| ACTIVITY |
Omitting the pictures, print every line below exactly as it stands.

| INPUT MATERIAL |
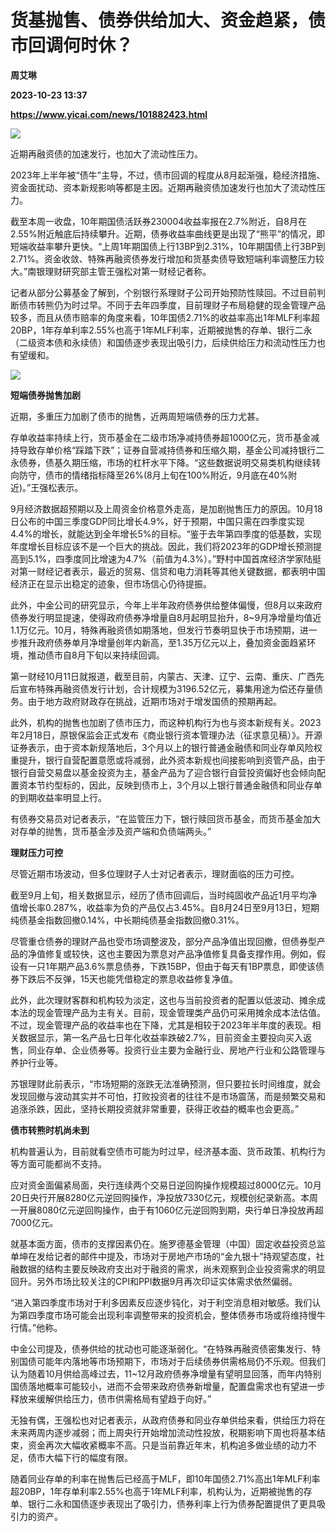 # 货基抛售、债券供给加大、资金趋紧，债市回调何时休？
**周艾琳**

**2023-10-23 13:37**

**https://www.yicai.com/news/101882423.html**

![](https://imgcdn.yicai.com/uppics/slides/2023/10/f4a5558abb38a2bf70da6b0c8bf59096.jpg)

近期再融资债的加速发行，也加大了流动性压力。

2023年上半年被“债牛”主导，不过，债市回调的程度从8月起渐强，稳经济措施、资金面扰动、资本新规影响等都是主因。近期再融资债加速发行也加大了流动性压力。

截至本周一收盘，10年期国债活跃券230004收益率报在2.7%附近，自8月在2.55%附近触底后持续攀升。近期，债券收益率曲线更是出现了“熊平”的情况，即短端收益率攀升更快。“上周1年期国债上行13BP到2.31%，10年期国债上行3BP到2.71%。资金收敛、特殊再融资债券发行增加和货基卖债导致短端利率调整压力较大。”南银理财研究部主管王强松对第一财经记者称。

记者从部分公募基金了解到，个别银行系理财子公司开始预防性赎回。不过目前判断债市转熊仍为时过早。不同于去年四季度，目前理财子布局稳健的现金管理产品较多，而且从债市赔率的角度来看，10年国债2.71%的收益率高出1年MLF利率超20BP，1年存单利率2.55%也高于1年MLF利率，近期被抛售的存单、银行二永（二级资本债和永续债）和国债逐步表现出吸引力，后续供给压力和流动性压力也有望缓和。

![](https://imgcdn.yicai.com/uppics/images/2023/10/040212a5060644dc9b62f88fb01aed61.jpg)

**短端债券抛售加剧**

近期，多重压力加剧了债市的抛售，近两周短端债券的压力尤甚。

存单收益率持续上行，货币基金在二级市场净减持债券超1000亿元，货币基金减持导致存单价格“踩踏下跌”；证券自营减持债券和压缩久期，基金公司减持银行二永债券，债基久期压缩，市场的杠杆水平下降。“这些数据说明交易类机构继续转向防守，债市的情绪指标降至26%(8月上旬在100%附近，9月底在40%附近)。”王强松表示。

9月经济数据超预期以及上周资金价格意外走高，是加剧抛售压力的原因。10月18日公布的中国三季度GDP同比增长4.9%，好于预期，中国只需在四季度实现4.4%的增长，就能达到全年增长5%的目标。“鉴于去年第四季度的低基数，实现年度增长目标应该不是一个巨大的挑战。因此，我们将2023年的GDP增长预测提高到5.1%，四季度同比增速为4.7%（前值为4.3%）。”野村中国首席经济学家陆挺对第一财经记者表示，最近的贸易、信贷和电力消耗等其他关键数据，都表明中国经济正在显示出稳定的迹象，但市场信心仍待提振。

此外，中金公司的研究显示，今年上半年政府债券供给整体偏慢，但8月以来政府债券发行明显提速，使得政府债券净增量自8月起明显抬升，8~9月净增量均值近1.1万亿元。10月，特殊再融资债如期落地，但发行节奏明显快于市场预期，进一步推升政府债券单月净增量创年内新高，至1.35万亿元以上，叠加资金面趋紧环境，推动债市自8月下旬以来持续回调。

第一财经10月11日就报道，截至目前，内蒙古、天津、辽宁、云南、重庆、广西先后宣布特殊再融资债发行计划，合计规模为3196.52亿元，募集用途为偿还存量债务。由于地方政府财政存在挑战，近期市场对于增发国债的预期再起。

此外，机构的抛售也加剧了债市压力，而这种机构行为也与资本新规有关。2023年2月18日，原银保监会正式发布《商业银行资本管理办法（征求意见稿）》。开源证券表示，由于资本新规落地后，3个月以上的银行普通金融债和同业存单风险权重提升，银行自营配置意愿或将减弱，此外资本新规也间接影响到资管产品，由于银行自营交易盘以基金投资为主，基金产品为了迎合银行自营投资偏好也会倾向配置资本节约型标的，因此，反映到债市上，3个月以上银行普通金融债和同业存单的到期收益率明显上行。

有债券交易员对记者表示，“在监管压力下，银行赎回货币基金，而货币基金加大对存单的抛售，货币基金涉及资产端和负债端两头。”

**理财压力可控**

尽管近期市场波动，但多位理财子人士对记者表示，理财面临的压力可控。

截至9月上旬，相关数据显示，经历了债市回调后，当时纯固收产品近1月平均净值增长率0.287%，收益率为负的产品仅占3.45%。自8月24日至9月13日，短期纯债基金指数回撤0.14%，中长期纯债基金指数回撤0.31%。

尽管重仓债券的理财产品也受市场调整波及，部分产品净值出现回撤，但债券型产品的净值修复或较快，这也主要因为票息对产品净值修复具备支撑作用。例如，假设有一只1年期产品3.6%票息债券，下跌15BP，但由于每天有1BP票息，即使该债券下跌后不反弹，15天也能凭借稳定的票息收益修复净值。

此外，此次理财客群和机构较为淡定，这也与当前投资者的配置以低波动、摊余成本法的现金管理产品为主有关。目前，现金管理类产品仍可采用摊余成本法估值。不过，现金管理产品的收益率也在下降，尤其是相较于2023年半年度的表现。相关数据显示，第一名产品七日年化收益率跌破2.7%，目前资金主要投向买入返售，同业存单、企业债券等。投资行业主要为金融行业、房地产行业和公路管理与养护行业等。

苏银理财此前表示，“市场短期的涨跌无法准确预测，但只要拉长时间维度，就会发现回撤与波动其实并不可怕，打败投资者的往往不是市场震荡，而是频繁交易和追涨杀跌，因此，坚持长期投资就非常重要，获得正收益的概率也会更高。”

**债市转熊时机尚未到**

机构普遍认为，目前就看空债市可能为时过早，经济基本面、货币政策、机构行为等方面可能都尚不支持。

应对资金面偏紧局面，央行连续两个交易日逆回购操作规模超过8000亿元。10月20日央行开展8280亿元逆回购操作，净投放7330亿元，规模创纪录新高。本周一开展8080亿元逆回购操作，由于有1060亿元逆回购到期，央行单日净投放再超7000亿元。

就基本面方面，债市的支撑因素仍在。施罗德基金管理（中国）固定收益投资总监单坤在发给记者的邮件中提及，市场对于房地产市场的“金九银十”持观望态度，社融数据的结构主要反映政府支出对于融资的需求，尚未观察到企业投资需求的明显回升。另外市场比较关注的CPI和PPI数据9月再次印证实体需求依然偏弱。

“进入第四季度市场对于利多因素反应逐步钝化，对于利空消息相对敏感。我们认为第四季度市场可能会出现利率调整带来的投资机会，整体债券市场或将维持慢牛行情。”他称。

中金公司提及，债券供给的扰动也可能逐渐弱化。“在特殊再融资债密集发行、特别国债可能年内落地等市场预期下，市场对于后续债券供需格局仍不乐观。但我们认为随着10月供给高峰过去，11~12月政府债券净增量有望明显回落，而年内特别国债落地概率可能较小，进而不会带来政府债券新增量，配置盘需求也有望进一步释放来缓解供给压力，债市供需格局有望趋于向好。”

无独有偶，王强松也对记者表示，从政府债券和同业存单供给来看，供给压力将在未来两周内逐步减弱；而上周央行开始增加流动性投放，税期影响下周也将基本结束，资金再次大幅收紧概率不高。只是当前靠近年末，机构追多做业绩的动力不足，债市大幅下行的幅度有限。

随着同业存单的利率在抛售后已经高于MLF，即10年国债2.71%高出1年MLF利率超20BP，1年存单利率2.55%也高于1年MLF利率，机构认为，近期被抛售的存单、银行二永和国债逐步表现出了吸引力，债券利率上行为债券配置提供了更具吸引力的资产。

| OUTPUT OF THE EXERCISE |
 # 货基抛售、债券供给加大、资金趋紧，债市回调何时休？
**周艾琳**

**2023-10-23 13:37**

**https://www.yicai.com/news/101882423.html**

![](https://imgcdn.yicai.com/uppics/slides/2023/10/f4a5558abb38a2bf70da6b0c8bf59096.jpg)

近期再融资债的加速发行，也加大了流动性压力。

2023年上半年被“债牛”主导，不过，债市回调的程度从8月起渐强，稳经济措施、资金面扰动、资本新规影响等都是主因。近期再融资债加速发行也加大了流动性压力。

截至本周一收盘，10年期国债活跃券230004收益率报在2.7%附近，自8月在2.55%附近触底后持续攀升。近期，债券收益率曲线更是出现了“熊平”的情况，即短端收益率攀升更快。“上周1年期国债上行13BP到2.31%，10年期国债上行3BP到2.71%。资金收敛、特殊再融资债券发行增加和货基卖债导致短端利率调整压力较大。”南银理财研究部主管王强松对第一财经记者称。

记者从部分公募基金了解到，个别银行系理财子公司开始预防性赎回。不过目前判断债市转熊仍为时过早。不同于去年四季度，目前理财子布局稳健的现金管理产品较多，而且从债市赔率的角度来看，10年国债2.71%的收益率高出1年MLF利率超20BP，1年存单利率2.55%也高于1年MLF利率，近期被抛售的存单、银行二永（二级资本债和永续债）和国债逐步表现出吸引力，后续供给压力和流动性压力也有望缓和。

![](https://imgcdn.yicai.com/uppics/images/2023/10/040212a5060644dc9b62f88fb01aed61.jpg)

**短端债券抛售加剧**

近期，多重压力加剧了债市的抛售，近两周短端债券的压力尤甚。

存单收益率持续上行，货币基金在二级市场净减持债券超1000亿元，货币基金减持导致存单价格“踩踏下跌”；证券自营减持债券和压缩久期，基金公司减持银行二永债券，债基久期压缩，市场的杠杆水平下降。“这些数据说明交易类机构继续转向防守，债市的情绪指标降至26%(8月上旬在100%附近，9月底在40%附近)。”王强松表示。

9月经济数据超预期以及上周资金价格意外走高，是加剧抛售压力的原因。10月18日公布的中国三季度GDP同比增长4.9%，好于预期，中国只需在四季度实现4.4%的增长，就能达到全年增长5%的目标。“鉴于去年第四季度的低基数，实现年度增长目标应该不是一个巨大的挑战。因此，我们将2023年的GDP增长预测提高到5.1%，四季度同比增速为4.7%（前值为4.3%）。”野村中国首席经济学家陆挺对第一财经记者表示，最近的贸易、信贷和电力消耗等其他关键数据，都表明中国经济正在显示出稳定的迹象，但市场信心仍待提振。

此外，中金公司的研究显示，今年上半年政府债券供给整体偏慢，但8月以来政府债券发行明显提速，使得政府债券净增量自8月起明显抬升，8~9月净增量均值近1.1万亿元。10月，特殊再融资债如期落地，但发行节奏明显快于市场预期，进一步推升政府债券单月净增量创年内新高，至1.35万亿元以上，叠加资金面趋紧环境，推动债市自8月下旬以来持续回调。

第一财经10月11日就报道，截至目前，内蒙古、天津、辽宁、云南、重庆、广西先后宣布特殊再融资债发行计划，合计规模为3196.52亿元，募集用途为偿还存量债务。由于地方政府财政存在挑战，近期市场对于增发国债的预期再起。

此外，机构的抛售也加剧了债市压力，而这种机构行为也与资本新规有关。2023年2月18日，原银保监会正式发布《商业银行资本管理办法（征求意见稿）》。开源证券表示，由于资本新规落地后，3个月以上的银行普通金融债和同业存单风险权重提升，银行自营配置意愿或将减弱，此外资本新规也间接影响到资管产品，由于银行自营交易盘以基金投资为主，基金产品为了迎合银行自营投资偏好也会倾向配置资本节约型标的，因此，反映到债市上，3个月以上银行普通金融债和同业存单的到期收益率明显上行。

有债券交易员对记者表示，“在监管压力下，银行赎回货币基金，而货币基金加大对存单的抛售，货币基金涉及资产端和负债端两头。”

**理财压力可控**

尽管近期市场波动，但多位理财子人士对记者表示，理财面临的压力可控。

截至9月上旬，相关数据显示，经历了债市回调后，当时纯固收产品近1月平均净值增长率0.287%，收益率为负的产品仅占3.45%。自8月24日至9月13日，短期纯债基金指数回撤0.14%，中长期纯债基金指数回撤0.31%。

尽管重仓债券的理财产品也受市场调整波及，部分产品净值出现回撤，但债券型产品的净值修复或较快，这也主要因为票息对产品净值修复具备支撑作用。例如，假设有一只1年期产品3.6%票息债券，下跌15BP，但由于每天有1BP票息，即使该债券下跌后不反弹，15天也能凭借稳定的票息收益修复净值。

此外，此次理财客群和机构较为淡定，这也与当前投资者的配置以低波动、摊余成本法的现金管理产品为主有关。目前，现金管理类产品仍可采用摊余成本法估值。不过，现金管理产品的收益率也在下降，尤其是相较于2023年半年度的表现。相关数据显示，第一名产品七日年化收益率跌破2.7%，目前资金主要投向买入返售，同业存单、企业债券等。投资行业主要为金融行业、房地产行业和公路管理与养护行业等。

苏银理财此前表示，“市场短期的涨跌无法准确预测，但只要拉长时间维度，就会发现回撤与波动其实并不可怕，打败投资者的往往不是市场震荡，而是频繁交易和追涨杀跌，因此，坚持长期投资就非常重要，获得正收益的概率也会更高。”

**债市转熊时机尚未到**

机构普遍认为，目前就看空债市可能为时过早，经济基本面、货币政策、机构行为等方面可能都尚不支持。

应对资金面偏紧局面，央行连续两个交易日逆回购操作规模超过8000亿元。10月20日央行开展8280亿元逆回购操作，净投放7330亿元，规模创纪录新高。本周一开展8080亿元逆回购操作，由于有1060亿元逆回购到期，央行单日净投放再超7000亿元。

就基本面方面，债市的支撑因素仍在。施罗德基金管理（中国）固定收益投资总监单坤在发给记者的邮件中提及，市场对于房地产市场的“金九银十”持观望态度，社融数据的结构主要反映政府支出对于融资的需求，尚未观察到企业投资需求的明显回升。另外市场比较关注的CPI和PPI数据9月再次印证实体需求依然偏弱。

“进入第四季度市场对于利多因素反应逐步钝化，对于利空消息相对敏感。我们认为第四季度市场可能会出现利率调整带来的投资机会，整体债券市场或将维持慢牛行情。”他称。

中金公司提及，债券供给的扰动也可能逐渐弱化。“在特殊再融资债密集发行、特别国债可能年内落地等市场预期下，市场对于后续债券供需格局仍不乐观。但我们认为随着10月供给高峰过去，11~12月政府债券净增量有望明显回落，而年内特别国债落地概率可能较小，进而不会带来政府债券新增量，配置盘需求也有望进一步释放来缓解供给压力，债市供需格局有望趋于向好。”

无独有偶，王强松也对记者表示，从政府债券和同业存单供给来看，供给压力将在未来两周内逐步减弱；而上周央行开始增加流动性投放，税期影响下周也将基本结束，资金再次大幅收紧概率不高。只是当前靠近年末，机构追多做业绩的动力不足，债市大幅下行的幅度有限。

随着同业存单的利率在抛售后已经高于MLF，即10年国债2.71%高出1年MLF利率超20BP，1年存单利率2.55%也高于1年MLF利率，机构认为，近期被抛售的存单、银行二永和国债逐步表现出了吸引力，债券利率上行为债券配置提供了更具吸引力的资产。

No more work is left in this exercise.